(Records from a collection)
···

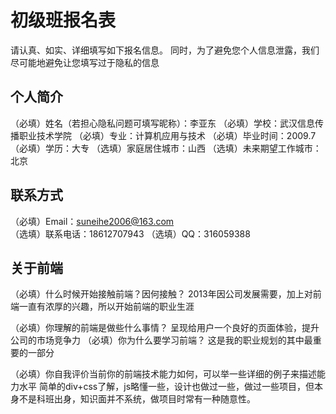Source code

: # 初级班报名表

请认真、如实、详细填写如下报名信息。
同时，为了避免您个人信息泄露，我们尽可能地避免让您填写过于隐私的信息

## 个人简介

（必填）姓名（若担心隐私问题可填写昵称）：李亚东
（必填）学校：武汉信息传播职业技术学院
（必填）专业：计算机应用与技术
（必填）毕业时间：2009.7
（必填）学历：大专
（选填）家庭居住城市：山西
（选填）未来期望工作城市：北京

## 联系方式

（必填）Email：suneihe2006@163.com  
（选填）联系电话：18612707943
（选填）QQ：316059388

## 关于前端

（必填）什么时候开始接触前端？因何接触？
2013年因公司发展需要，加上对前端一直有浓厚的兴趣，所以开始前端的职业生涯

（必填）你理解的前端是做些什么事情？ 
呈现给用户一个良好的页面体验，提升公司的市场竞争力
（必填）你为什么要学习前端？
这是我的职业规划的其中最重要的一部分

（必填）你自我评价当前你的前端技术能力如何，可以举一些详细的例子来描述能力水平
简单的div+css了解，js略懂一些，设计也做过一些，做过一些项目，但本身不是科班出身，知识面并不系统，做项目时常有一种随意性。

···

From the entries above, write out every line without a single change, skipping the images.

## RESULT
Source code

: # 初级班报名表

请认真、如实、详细填写如下报名信息。
同时，为了避免您个人信息泄露，我们尽可能地避免让您填写过于隐私的信息

## 个人简介

（必填）姓名（若担心隐私问题可填写昵称）：李亚东
（必填）学校：武汉信息传播职业技术学院
（必填）专业：计算机应用与技术
（必填）毕业时间：2009.7
（必填）学历：大专
（选填）家庭居住城市：山西
（选填）未来期望工作城市：北京

## 联系方式

（必填）Email：suneihe2006@163.com  
（选填）联系电话：18612707943
（选填）QQ：316059388

## 关于前端

（必填）什么时候开始接触前端？因何接触？
2013年因公司发展需要，加上对前端一直有浓厚的兴趣，所以开始前端的职业生涯

（必填）你理解的前端是做些什么事情？ 
呈现给用户一个良好的页面体验，提升公司的市场竞争力
（必填）你为什么要学习前端？
这是我的职业规划的其中最重要的一部分

（必填）你自我评价当前你的前端技术能力如何，可以举一些详细的例子来描述能力水平
简单的div+css了解，js略懂一些，设计也做过一些，做过一些项目，但本身不是科班出身，知识面并不系统，做项目时常有一种随意性。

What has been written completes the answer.